TASK DETAILS: Report each line from the listing that the string "groups" appears in.
==*==
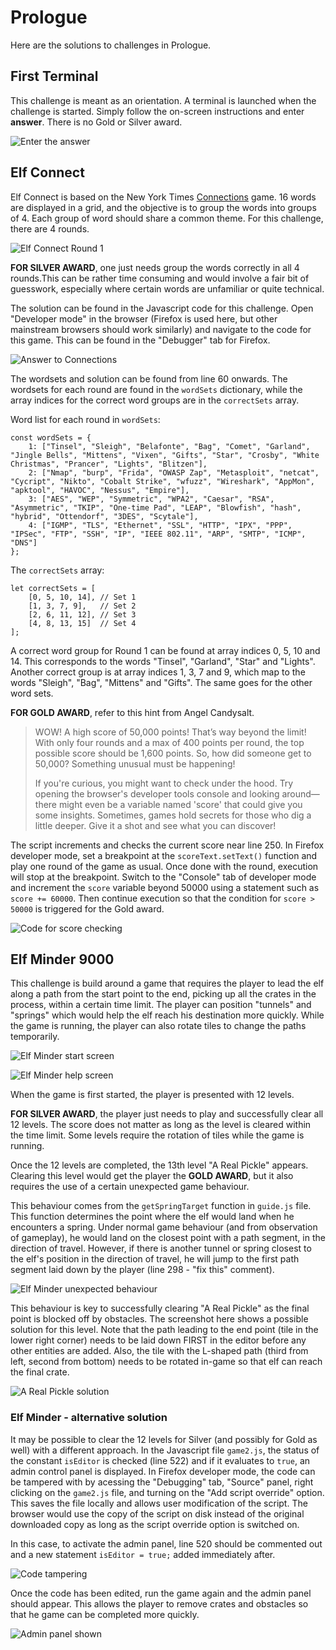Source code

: # Prologue

Here are the solutions to challenges in Prologue.

## First Terminal

This challenge is meant as an orientation. A terminal is launched when the challenge is started. Simply follow the on-screen instructions and enter **answer**. There is no Gold or Silver award.

![Enter the answer](files/Prologue/firstterminal1.png)

## Elf Connect

Elf Connect is based on the New York Times [Connections](https://www.nytimes.com/games/connections) game. 16 words are displayed in a grid, and the objective is to group the words into groups of 4. Each group of word should share a common theme. For this challenge, there are 4 rounds.

![Elf Connect Round 1](files/Prologue/elfconnect1.png)

**FOR SILVER AWARD**, one just needs group the words correctly in all 4 rounds.This can be rather time consuming and would involve a fair bit of guesswork, especially where certain words are unfamiliar or quite technical.

The solution can be found in the Javascript code for this challenge. Open "Developer mode" in the browser (Firefox is used here, but other mainstream browsers should work similarly) and navigate to the code for this game. This can be found in the "Debugger" tab for Firefox.

![Answer to Connections](files/Prologue/elfconnect2.png)

The wordsets and solution can be found from line 60 onwards. The wordsets for each round are found in the `wordSets` dictionary, while the array indices for the correct word groups are in the `correctSets` array.

Word list for each round in `wordSets`:

```
const wordSets = {
	1: ["Tinsel", "Sleigh", "Belafonte", "Bag", "Comet", "Garland", "Jingle Bells", "Mittens", "Vixen", "Gifts", "Star", "Crosby", "White Christmas", "Prancer", "Lights", "Blitzen"],
	2: ["Nmap", "burp", "Frida", "OWASP Zap", "Metasploit", "netcat", "Cycript", "Nikto", "Cobalt Strike", "wfuzz", "Wireshark", "AppMon", "apktool", "HAVOC", "Nessus", "Empire"],
	3: ["AES", "WEP", "Symmetric", "WPA2", "Caesar", "RSA", "Asymmetric", "TKIP", "One-time Pad", "LEAP", "Blowfish", "hash", "hybrid", "Ottendorf", "3DES", "Scytale"],
	4: ["IGMP", "TLS", "Ethernet", "SSL", "HTTP", "IPX", "PPP", "IPSec", "FTP", "SSH", "IP", "IEEE 802.11", "ARP", "SMTP", "ICMP", "DNS"]
};
```

The `correctSets` array:

```
let correctSets = [
	[0, 5, 10, 14], // Set 1
	[1, 3, 7, 9],   // Set 2
	[2, 6, 11, 12], // Set 3
	[4, 8, 13, 15]  // Set 4
];

```

A correct word group for Round 1 can be found at array indices 0, 5, 10 and 14. This corresponds to the words "Tinsel", "Garland", "Star" and "Lights". Another correct group is at array indices 1, 3, 7 and 9, which map to the words "Sleigh", "Bag", "Mittens" and "Gifts". The same goes for the other word sets.

**FOR GOLD AWARD**, refer to this hint from Angel Candysalt.

> WOW! A high score of 50,000 points! That’s way beyond the limit! With only four rounds and a max of 400 points per round, the top possible score should be 1,600 points. So, how did someone get to 50,000? Something unusual must be happening!
>
> If you're curious, you might want to check under the hood. Try opening the browser's developer tools console and looking around—there might even be a variable named 'score' that could give you some insights. Sometimes, games hold secrets for those who dig a little deeper. Give it a shot and see what you can discover!

The script increments and checks the current score near line 250. In Firefox developer mode, set a breakpoint at the `scoreText.setText()` function and play one round of the game as usual. Once done with the round, execution will stop at the breakpoint. Switch to the "Console" tab of developer mode and increment the `score` variable beyond 50000 using a statement such as `score += 60000`. Then continue execution so that the condition for `score > 50000` is triggered for the Gold award.

![Code for score checking](files/Prologue/elfconnect3.png)

## Elf Minder 9000

This challenge is build around a game that requires the player to lead the elf along a path from the start point to the end, picking up all the crates in the process, within a certain time limit. The player can position "tunnels" and "springs" which would help the elf reach his destination more quickly. While the game is running, the player can also rotate tiles to change the paths temporarily.

![Elf Minder start screen](files/Prologue/elfminder1.png)

![Elf Minder help screen](files/Prologue/elfminder2.png)

When the game is first started, the player is presented with 12 levels.

**FOR SILVER AWARD**, the player just needs to play and successfully clear all 12 levels. The score does not matter as long as the level is cleared within the time limit. Some levels require the rotation of tiles while the game is running.

Once the 12 levels are completed, the 13th level "A Real Pickle" appears. Clearing this level would get the player the **GOLD AWARD**, but it also requires the use of a certain unexpected game behaviour.

This behaviour comes from the `getSpringTarget` function in `guide.js` file. This function determines the point where the elf would land when he encounters a spring. Under normal game behaviour (and from observation of gameplay), he would land on the closest point with a path segment, in the direction of travel. However, if there is another tunnel or spring closest to the elf's position in the direction of travel, he will jump to the first path segment laid down by the player (line 298 - "fix this" comment).

![Elf Minder unexpected behaviour](files/Prologue/elfminder3.png)

This behaviour is key to successfully clearing "A Real Pickle" as the final point is blocked off by obstacles. The screenshot here shows a possible solution for this level. Note that the path leading to the end point (tile in the lower right corner) needs to be laid down FIRST in the editor before any other entities are added. Also, the tile with the L-shaped path (third from left, second from bottom) needs to be rotated in-game so that elf can reach the final crate.

![A Real Pickle solution](files/Prologue/elfminder4.png)

### Elf Minder - alternative solution

It may be possible to clear the 12 levels for Silver (and possibly for Gold as well) with a different approach. In the Javascript file `game2.js`, the status of the constant `isEditor` is checked (line 522) and if it evaluates to `true`, an admin control panel is displayed. In Firefox developer mode, the code can be tampered with by acessing the "Debugging" tab, "Source" panel, right clicking on the `game2.js` file, and turning on the "Add script override" option. This saves the file locally and allows user modification of the script. The browser would use the copy of the script on disk instead of the original downloaded copy as long as the script override option is switched on.

In this case, to activate the admin panel, line 520 should be commented out and a new statement `isEditor = true;` added immediately after.

![Code tampering](files/Prologue/elfminder6.png)

Once the code has been edited, run the game again and the admin panel should appear. This allows the player to remove crates and obstacles so that he game can be completed more quickly.

![Admin panel shown](files/Prologue/elfminder5.png)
==*==
THE ANSWER:
Elf Connect is based on the New York Times [Connections](https://www.nytimes.com/games/connections) game. 16 words are displayed in a grid, and the objective is to group the words into groups of 4. Each group of word should share a common theme. For this challenge, there are 4 rounds.
The wordsets and solution can be found from line 60 onwards. The wordsets for each round are found in the `wordSets` dictionary, while the array indices for the correct word groups are in the `correctSets` array.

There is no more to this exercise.